Artigo

Segurança logística na era dos drones

Sistemas de detecção e monitoramento aéreo já estão sendo incorporados por grandes centros de distribuição e instalações industriais
Segurança logística na era dos drones
Foto: Reprodução Adobe Stock

O avanço tecnológico que vem transformando conflitos internacionais começa a produzir reflexos também no ambiente corporativo. Nos recentes confrontos envolvendo Irã, Israel e Estados Unidos, drones de baixo custo passaram a ocupar papel central em operações militares, demonstrando como tecnologias relativamente acessíveis podem gerar impactos estratégicos significativos quando combinadas com inteligência operacional.

Essa lógica — em que equipamentos simples são potencializados por informação e planejamento — começa a aparecer também em atividades criminosas que atingem diretamente o comércio e a logística.
Cadeias modernas de distribuição dependem de centros logísticos conectados, rotas previsíveis e operações sincronizadas. Essas características aumentam eficiência, mas também podem ser exploradas por organizações criminosas cada vez mais estruturadas.

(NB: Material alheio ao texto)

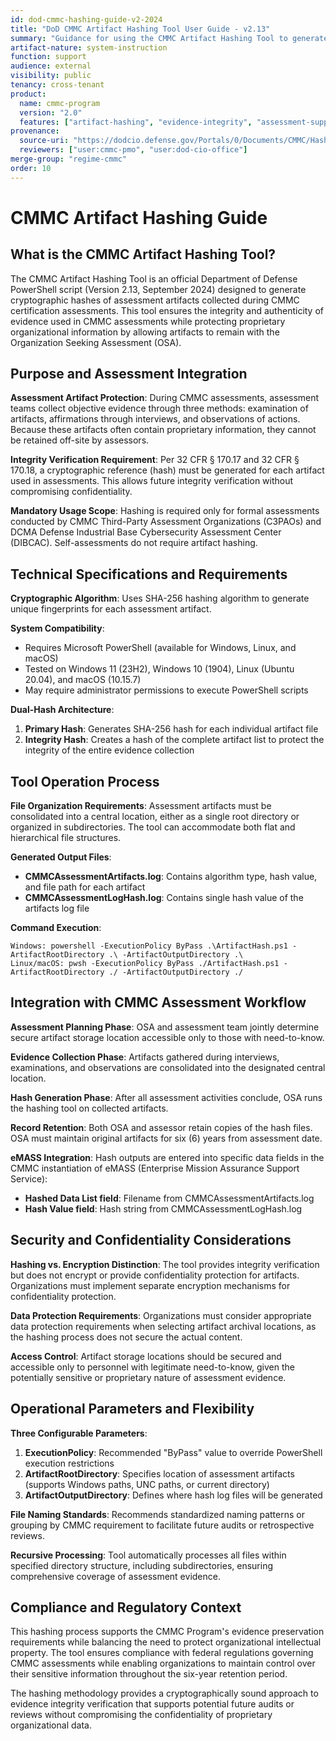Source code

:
 ```yaml
---
id: dod-cmmc-hashing-guide-v2-2024
title: "DoD CMMC Artifact Hashing Tool User Guide - v2.13"
summary: "Guidance for using the CMMC Artifact Hashing Tool to generate cryptographic references for evidence artifacts during CMMC assessments"
artifact-nature: system-instruction
function: support
audience: external
visibility: public
tenancy: cross-tenant
product:
  name: cmmc-program
  version: "2.0"
  features: ["artifact-hashing", "evidence-integrity", "assessment-support", "sha-256-tool"]
provenance:
  source-uri: "https://dodcio.defense.gov/Portals/0/Documents/CMMC/HashingGuidev2.pdf"
  reviewers: ["user:cmmc-pmo", "user:dod-cio-office"]
merge-group: "regime-cmmc"
order: 10
---
```


# CMMC Artifact Hashing Guide

## What is the CMMC Artifact Hashing Tool?

The CMMC Artifact Hashing Tool is an official Department of Defense PowerShell script (Version 2.13, September 2024) designed to generate cryptographic hashes of assessment artifacts collected during CMMC certification assessments. This tool ensures the integrity and authenticity of evidence used in CMMC assessments while protecting proprietary organizational information by allowing artifacts to remain with the Organization Seeking Assessment (OSA).

## Purpose and Assessment Integration

**Assessment Artifact Protection**: During CMMC assessments, assessment teams collect objective evidence through three methods: examination of artifacts, affirmations through interviews, and observations of actions. Because these artifacts often contain proprietary information, they cannot be retained off-site by assessors.

**Integrity Verification Requirement**: Per 32 CFR § 170.17 and 32 CFR § 170.18, a cryptographic reference (hash) must be generated for each artifact used in assessments. This allows future integrity verification without compromising confidentiality.

**Mandatory Usage Scope**: Hashing is required only for formal assessments conducted by CMMC Third-Party Assessment Organizations (C3PAOs) and DCMA Defense Industrial Base Cybersecurity Assessment Center (DIBCAC). Self-assessments do not require artifact hashing.

## Technical Specifications and Requirements

**Cryptographic Algorithm**: Uses SHA-256 hashing algorithm to generate unique fingerprints for each assessment artifact.

**System Compatibility**: 
- Requires Microsoft PowerShell (available for Windows, Linux, and macOS)
- Tested on Windows 11 (23H2), Windows 10 (1904), Linux (Ubuntu 20.04), and macOS (10.15.7)
- May require administrator permissions to execute PowerShell scripts

**Dual-Hash Architecture**: 
1. **Primary Hash**: Generates SHA-256 hash for each individual artifact file
2. **Integrity Hash**: Creates a hash of the complete artifact list to protect the integrity of the entire evidence collection

## Tool Operation Process

**File Organization Requirements**: Assessment artifacts must be consolidated into a central location, either as a single root directory or organized in subdirectories. The tool can accommodate both flat and hierarchical file structures.

**Generated Output Files**:
- **CMMCAssessmentArtifacts.log**: Contains algorithm type, hash value, and file path for each artifact
- **CMMCAssessmentLogHash.log**: Contains single hash value of the artifacts log file

**Command Execution**:
```
Windows: powershell -ExecutionPolicy ByPass .\ArtifactHash.ps1 -ArtifactRootDirectory .\ -ArtifactOutputDirectory .\
Linux/macOS: pwsh -ExecutionPolicy ByPass ./ArtifactHash.ps1 -ArtifactRootDirectory ./ -ArtifactOutputDirectory ./
```

## Integration with CMMC Assessment Workflow

**Assessment Planning Phase**: OSA and assessment team jointly determine secure artifact storage location accessible only to those with need-to-know.

**Evidence Collection Phase**: Artifacts gathered during interviews, examinations, and observations are consolidated into the designated central location.

**Hash Generation Phase**: After all assessment activities conclude, OSA runs the hashing tool on collected artifacts.

**Record Retention**: Both OSA and assessor retain copies of the hash files. OSA must maintain original artifacts for six (6) years from assessment date.

**eMASS Integration**: Hash outputs are entered into specific data fields in the CMMC instantiation of eMASS (Enterprise Mission Assurance Support Service):
- **Hashed Data List field**: Filename from CMMCAssessmentArtifacts.log
- **Hash Value field**: Hash string from CMMCAssessmentLogHash.log

## Security and Confidentiality Considerations

**Hashing vs. Encryption Distinction**: The tool provides integrity verification but does not encrypt or provide confidentiality protection for artifacts. Organizations must implement separate encryption mechanisms for confidentiality protection.

**Data Protection Requirements**: Organizations must consider appropriate data protection requirements when selecting artifact archival locations, as the hashing process does not secure the actual content.

**Access Control**: Artifact storage locations should be secured and accessible only to personnel with legitimate need-to-know, given the potentially sensitive or proprietary nature of assessment evidence.

## Operational Parameters and Flexibility

**Three Configurable Parameters**:
1. **ExecutionPolicy**: Recommended "ByPass" value to override PowerShell execution restrictions
2. **ArtifactRootDirectory**: Specifies location of assessment artifacts (supports Windows paths, UNC paths, or current directory)
3. **ArtifactOutputDirectory**: Defines where hash log files will be generated

**File Naming Standards**: Recommends standardized naming patterns or grouping by CMMC requirement to facilitate future audits or retrospective reviews.

**Recursive Processing**: Tool automatically processes all files within specified directory structure, including subdirectories, ensuring comprehensive coverage of assessment evidence.

## Compliance and Regulatory Context

This hashing process supports the CMMC Program's evidence preservation requirements while balancing the need to protect organizational intellectual property. The tool ensures compliance with federal regulations governing CMMC assessments while enabling organizations to maintain control over their sensitive information throughout the six-year retention period.

The hashing methodology provides a cryptographically sound approach to evidence integrity verification that supports potential future audits or reviews without compromising the confidentiality of proprietary organizational data.
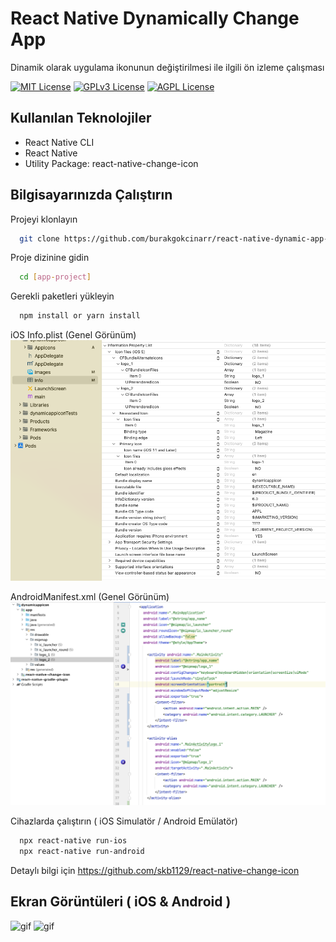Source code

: # React Native Dynamically Change App

Dinamik olarak uygulama ikonunun değiştirilmesi ile ilgili ön izleme çalışması

[![MIT License](https://img.shields.io/badge/License-MIT-green.svg)](https://choosealicense.com/licenses/mit/)
[![GPLv3 License](https://img.shields.io/badge/License-GPL%20v3-yellow.svg)](https://opensource.org/licenses/)
[![AGPL License](https://img.shields.io/badge/license-AGPL-blue.svg)](http://www.gnu.org/licenses/agpl-3.0)

  
## Kullanılan Teknolojiler

* React Native CLI
* React Native
* Utility Package: react-native-change-icon

## Bilgisayarınızda Çalıştırın

Projeyi klonlayın

```bash
  git clone https://github.com/burakgokcinarr/react-native-dynamic-app-icon.git
```

Proje dizinine gidin

```bash
  cd [app-project]
```

Gerekli paketleri yükleyin

```bash
  npm install or yarn install
```

iOS Info.plist (Genel Görünüm)
<img src='https://github.com/burakgokcinarr/react-native-dynamic-app-icon/blob/main/info.png?raw=true'>

AndroidManifest.xml (Genel Görünüm)
<img src='https://github.com/burakgokcinarr/react-native-dynamic-app-icon/blob/main/android.png?raw=true'>

Cihazlarda çalıştırın ( iOS Simulatör / Android Emülatör)

```bash
  npx react-native run-ios
  npx react-native run-android
```

Detaylı bilgi için https://github.com/skb1129/react-native-change-icon 
  
## Ekran Görüntüleri ( iOS & Android ) 
<p float="left">
<img src="https://github.com/burakgokcinarr/react-native-dynamic-app-icon/blob/main/app.gif" alt="gif" width="350" height="650">
<img src="https://github.com/burakgokcinarr/react-native-dynamic-app-icon/blob/main/android.gif" alt="gif" width="350" height="650">
</p>
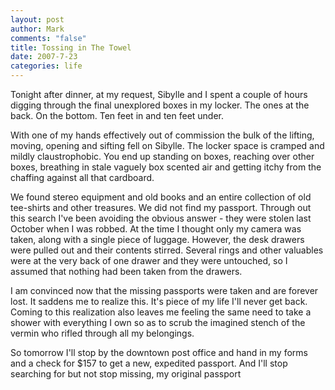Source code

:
 ```yaml
--- 
layout: post
author: Mark
comments: "false"
title: Tossing in The Towel
date: 2007-7-23
categories: life
---
```

Tonight after dinner, at my request, Sibylle and I spent a couple of hours digging through the final unexplored boxes in my locker. The ones at the back. On the bottom. Ten feet in and ten feet under.

With one of my hands effectively out of commission the bulk of the lifting, moving, opening and sifting fell on Sibylle.  The locker space is cramped and mildly claustrophobic.  You end up standing on boxes, reaching over other boxes, breathing in stale vaguely box scented air and getting itchy from the chaffing against all that cardboard.

We found stereo equipment and old books and an entire collection of old tee-shirts and other treasures.  We did not find my passport.  Through out this search I've been avoiding the obvious answer - they were stolen last October when I was robbed.  At the time I thought only my camera was taken, along with a single piece of luggage.  However, the desk drawers were pulled out and their contents stirred.  Several rings and other valuables were at the very back of one drawer and they were untouched, so I assumed that nothing had been taken from the drawers.

I am convinced now that the missing passports were taken and are forever lost.  It saddens me to realize this.  It's piece of my life I'll never get back.  Coming to this realization also leaves me feeling the same need to take a shower with everything I own so as to scrub the imagined stench of the vermin who rifled through all my belongings.

So tomorrow I'll stop by the downtown post office and hand in my forms and a check for $157 to get a new, expedited passport.  And I'll stop searching for but not stop missing, my original passport
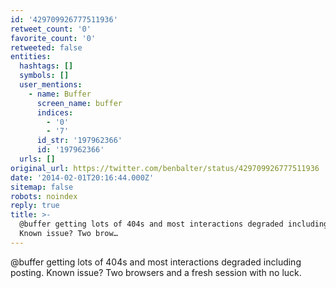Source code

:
 ```yaml
---
id: '429709926777511936'
retweet_count: '0'
favorite_count: '0'
retweeted: false
entities:
  hashtags: []
  symbols: []
  user_mentions:
    - name: Buffer
      screen_name: buffer
      indices:
        - '0'
        - '7'
      id_str: '197962366'
      id: '197962366'
  urls: []
original_url: https://twitter.com/benbalter/status/429709926777511936
date: '2014-02-01T20:16:44.000Z'
sitemap: false
robots: noindex
reply: true
title: >-
  @buffer getting lots of 404s and most interactions degraded including posting.
  Known issue? Two brow…
---
```


@buffer getting lots of 404s and most interactions degraded including posting. Known issue? Two browsers and a fresh session with no luck.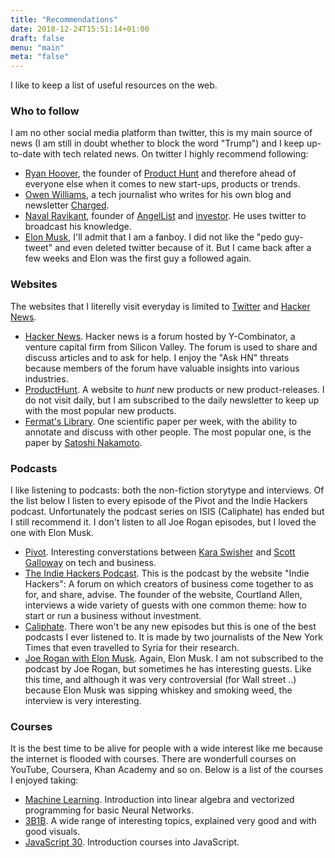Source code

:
 ```yaml
---
title: "Recommendations"
date: 2018-12-24T15:51:14+01:00
draft: false
menu: "main"
meta: "false"
---
```


I like to keep a list of useful resources on the web.

### Who to follow

I am no other social media platform than twitter, this is my main source of news (I am still in doubt whether to block the word "Trump") and I keep up-to-date with tech related news. On twitter I highly recommend following:

- [Ryan Hoover](https://twitter.com/rrhoover), the founder of [Product Hunt](https://www.producthunt.com/) and therefore ahead of everyone else when it comes to new start-ups, products or trends.
- [Owen Williams](https://www.twitter.com/ow), a tech journalist who writes for his own blog and newsletter [Charged](https://char.gd/).
- [Naval Ravikant](https://twitter.com/naval), founder of [AngelList](https://angel.co/) and [investor](https://angel.co/naval). He uses twitter to broadcast his knowledge.
- [Elon Musk](https://twitter.com/elonmusk), I'll admit that I am a fanboy. I did not like the "pedo guy-tweet" and even deleted twitter because of it. But I came back after a few weeks and Elon was the first guy a followed again.

### Websites

The websites that I literelly visit everyday is limited to [Twitter](https://twitter.com/) and [Hacker News](https://news.ycombinator.com/).

- [Hacker News](https://news.ycombinator.com). Hacker news is a forum hosted by Y-Combinator, a venture capital firm from Silicon Valley. The forum is used to share and discuss articles and to ask for help. I enjoy the "Ask HN" threats because members of the forum have valuable insights into various industries.
- [ProductHunt](https://www.producthunt.com). A website to *hunt* new products or new product-releases. I do not visit daily, but I am subscribed to the daily newsletter to keep up with the most popular new products.
- [Fermat's Library](https://fermatslibrary.com/journal_club). One scientific paper per week, with the ability to annotate and discuss with other people. The most popular one, is the paper by [Satoshi Nakamoto](https://fermatslibrary.com/s/bitcoin "Paper on Bitcoin").

### Podcasts

I like listening to podcasts: both the non-fiction storytype and interviews. Of the list below I listen to every episode of the Pivot and the Indie Hackers podcast. Unfortunately the podcast series on ISIS (Caliphate) has ended but I still recommend it. I don't listen to all Joe Rogan episodes, but I loved the one with Elon Musk. 

- [Pivot](https://art19.com/shows/pivot-with-kara-swisher-and-scott-galloway). Interesting converstations between [Kara Swisher](https://twitter.com/karaswisher) and [Scott Galloway](https://twitter.com/profgalloway) on tech and business.
- [The Indie Hackers Podcast](https://www.indiehackers.com/podcast). This is the podcast by the website "Indie Hackers": A forum on which creators of business come together to as for, and share, advise. The founder of the website, Courtland Allen, interviews a wide variety of guests with one common theme: how to start or run a business without investment.
- [Caliphate](https://www.nytimes.com/interactive/2018/podcasts/caliphate-isis-rukmini-callimachi.html). There won't be any new episodes but this is one of the best podcasts I ever listened to. It is made by two journalists of the New York Times that even travelled to Syria for their research.
- [Joe Rogan with Elon Musk](https://www.youtube.com/watch?v=ycPr5-27vSI). Again, Elon Musk. I am not subscribed to the podcast by Joe Rogan, but sometimes he has interesting guests. Like this time, and although it was very controversial (for Wall street ..) because Elon Musk was sipping whiskey and smoking weed, the interview is very interesting.

### Courses

It is the best time to be alive for people with a wide interest like me because the internet is flooded with courses. There are wonderfull courses on YouTube, Coursera, Khan Academy and so on. Below is a list of the courses I enjoyed taking:

- [Machine Learning](https://www.coursera.org/learn/machine-learning "Machine learning by Andrew NG"). Introduction into linear algebra and vectorized programming for basic Neural Networks.
- [3B1B](https://www.youtube.com/channel/UCYO_jab_esuFRV4b17AJtAw "Three blue one brown"). A wide range of interesting topics, explained very good and with good visuals.
- [JavaScript 30](https://javascript30.com/ "30 introduction lessons into JavaScript"). Introduction courses into JavaScript.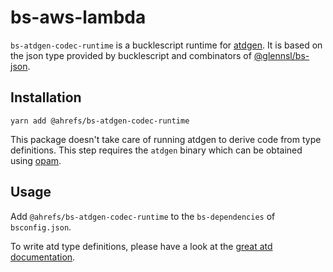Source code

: # bs-aws-lambda

`bs-atdgen-codec-runtime` is a bucklescript runtime for
[atdgen](https://github.com/mjambon/atd). It is based on the json type
provided by bucklescript and combinators of [@glennsl/bs-json]().

## Installation

```
yarn add @ahrefs/bs-atdgen-codec-runtime
```

This package doesn't take care of running atdgen to derive code from
type definitions. This step requires the `atdgen` binary which can be
obtained using [opam](https://opam.ocaml.org/).

## Usage

Add `@ahrefs/bs-atdgen-codec-runtime` to the `bs-dependencies` of
`bsconfig.json`.

To write atd type definitions, please have a look at the [great atd
documentation](https://atd.readthedocs.io/en/latest/).
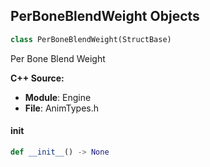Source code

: ## PerBoneBlendWeight Objects

```python
class PerBoneBlendWeight(StructBase)
```

Per Bone Blend Weight

**C++ Source:**

- **Module**: Engine
- **File**: AnimTypes.h

<a id="unreal.PerBoneBlendWeight.__init__"></a>

#### __init__

```python
def __init__() -> None
```

<a id="unreal.AnimNode_MakeDynamicAdditive"></a>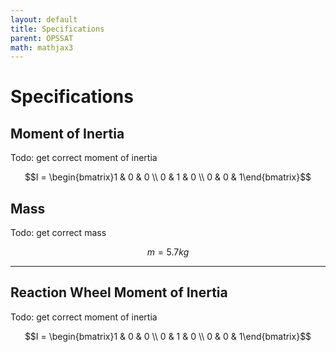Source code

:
 ```yaml
---
layout: default
title: Specifications
parent: OPSSAT
math: mathjax3
---
```



# Specifications


## Moment of Inertia


Todo: get correct moment of inertia

$$I = \begin{bmatrix}1 & 0 & 0 \\ 0 & 1 & 0 \\ 0 & 0 & 1\end{bmatrix}$$

## Mass

Todo: get correct mass

$$m = 5.7kg $$

---

## Reaction Wheel Moment of Inertia


Todo: get correct moment of inertia

$$I = \begin{bmatrix}1 & 0 & 0 \\ 0 & 1 & 0 \\ 0 & 0 & 1\end{bmatrix}$$

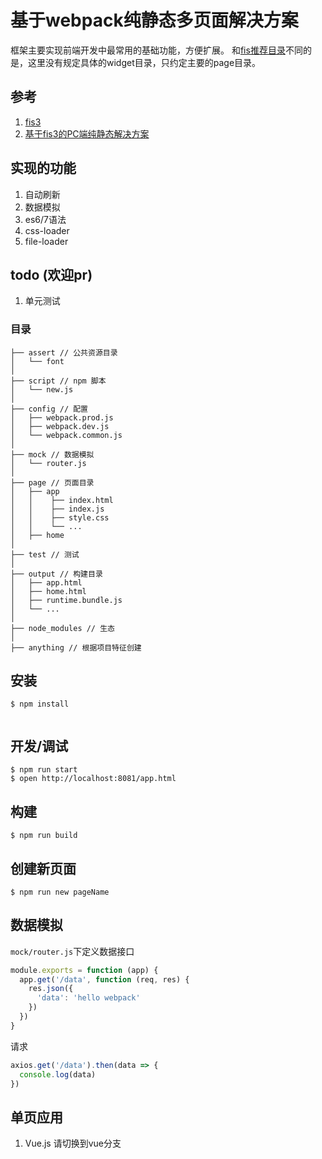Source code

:# 基于webpack纯静态多页面解决方案
框架主要实现前端开发中最常用的基础功能，方便扩展。
和[fis推荐目录](https://github.com/fex-team/fis3-solutions/blob/master/intro.md#目录规范-1)不同的是，这里没有规定具体的widget目录，只约定主要的page目录。

## 参考
1. [fis3](http://fex-team.github.io/fis3/index.html)
2. [基于fis3的PC端纯静态解决方案](https://github.com/fancyboynet/fis3-www-demo)

## 实现的功能
1. 自动刷新
2. 数据模拟
3. es6/7语法
4. css-loader
5. file-loader

## todo (欢迎pr)
1. 单元测试

### 目录

```
├── assert // 公共资源目录
│   └── font
│
├── script // npm 脚本
│   └── new.js
│
├── config // 配置
│   ├── webpack.prod.js
│   ├── webpack.dev.js
│   └── webpack.common.js
│
├── mock // 数据模拟
│   └── router.js
│
├── page // 页面目录
│   ├── app
│   │    ├── index.html
│   │    ├── index.js
│   │    ├── style.css
│   │    └── ...
│   ├── home
│
├── test // 测试
│
├── output // 构建目录
│   ├── app.html
│   ├── home.html
│   ├── runtime.bundle.js
│   └── ...
│
├── node_modules // 生态
│
├── anything // 根据项目特征创建

```
## 安装

```
$ npm install
    
```

## 开发/调试
```$xslt
$ npm run start
$ open http://localhost:8081/app.html
```

## 构建
```$xslt
$ npm run build
```

## 创建新页面
```$xslt
$ npm run new pageName
```

## 数据模拟
`mock/router.js`下定义数据接口
```js
module.exports = function (app) {
  app.get('/data', function (req, res) {
    res.json({
      'data': 'hello webpack'
    })
  })
}
```
请求
```js
axios.get('/data').then(data => {
  console.log(data)
})
```

## 单页应用
1. Vue.js 请切换到vue分支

No Brasil, o roubo de cargas continua sendo um dos principais desafios do setor. Dados da Associação Nacional do Transporte de Cargas e Logística indicam que milhares de ocorrências são registradas anualmente, especialmente nos principais corredores rodoviários que ligam centros industriais, portos e regiões metropolitanas. Produtos eletrônicos, medicamentos, alimentos e combustíveis costumam figurar entre os alvos mais frequentes.

O que chama atenção, no entanto, é a evolução do método. Investigações apontam que quadrilhas especializadas passaram a utilizar estratégias de inteligência criminosa para planejar roubos com maior precisão. Monitoramento prévio de rotas, obtenção de informações internas sobre horários de transporte e acompanhamento remoto de cargas tornaram-se práticas cada vez mais comuns.

Em alguns episódios, drones comerciais foram utilizados para observar pátios logísticos, acompanhar movimentações de caminhões ou identificar momentos de menor vigilância em centros de distribuição.
Esse tipo de situação revela uma mudança importante: a segurança logística deixou de ser exclusivamente física. Ela passa a envolver também a proteção de dados operacionais, o monitoramento do ambiente tecnológico e a capacidade de identificar atividades suspeitas.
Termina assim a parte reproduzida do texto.